The natural logarithm, denoted as \( \ln x \), is a logarithm with the base \( e \), where \( e \) is an irrational constant approximately equal to 2.71828. It is extensively used in mathematics due to its natural properties and appearance in various real-world applications. The natural logarithm of a number answers the question: "To what power must \( e \) be raised in order to obtain this number?"

For example, \( \ln(1) = 0 \) because \( e^0 = 1 \). Similarly, \( \ln(e) = 1 \) because \( e^1 = e \). The logarithmic function \( y = \ln x \) is used to transform multiplication into addition, which simplifies complex calculations.

When graphing \( \ln x \), keep in mind:

• The graph passes through the point (1,0) since \( \ln(1) = 0 \).
• It is undefined for \( x \leq 0 \), so the graph is only in the positive \( x \)-direction.
• The function is increasing, meaning it rises as \( x \) increases.

Understanding the properties and behaviors of the natural logarithm aids in solving problems related to exponential growth and decay, among others.

An exponential function is characterized by its constant base raised to a variable exponent. The standard form of an exponential function is \( f(x) = a^{x} \), where \( a \) is a positive constant. A particularly significant exponential function is \( f(x) = e^x \), which uses the base \( e \), because of its natural occurrence in mathematics and sciences.

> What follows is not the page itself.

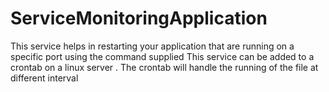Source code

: # ServiceMonitoringApplication
This service helps in restarting your application that are running on a specific port using the command supplied 
This service can be added to a crontab on a linux server . The crontab will handle the running of the file at different interval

The exponential function \( e^x \) is pivotal in understanding decay and growth processes such as population dynamics, radioactive decay, and interest compounding in finance. One outstanding feature of \( e^x \) is its unique property where the rate of growth of the function is proportional to its current value. This means the more there is, the faster it grows.

When graphing \( e^x \), note:

• The graph passes through the point (0,1) since \( e^0 = 1 \).
• The curve is an increasing function that rises steeply as \( x \) increases.
• This function never touches the \( x \)-axis, as it approaches zero asymptotically on the left.

These characteristics make the exponential function crucial for modeling continuous growth phenomena.

Inverse functions "undo" each other. If function \( f \) transforms \( x \) to \( y \), then its inverse \( f^{-1} \) transforms \( y \) back to \( x \). In other words, \( f(f^{-1}(x)) = x \). If \( y = f(x) \) describes a function, \( x = f^{-1}(y) \) describes its inverse.

In the context of exponential and logarithmic functions, \( f(x) = e^x \) and \( f^{-1}(x) = \ln x \) are inverse functions. This means:

• Whatever value \( e^x \) produces, \( \ln \) can take it back to the original number.
• The graph of \( \ln x \) is a reflection of the graph of \( e^x \) over the line \( y=x \).

The geometric relationship between inverse functions is often illustrated by this reflection over the line \( y=x \). This is a helpful concept for visualizing how these functions relate. Inverse functions are essential in solving equations where the variable is in the exponent, enabling us to express the solution in terms of an exponent or a logarithm.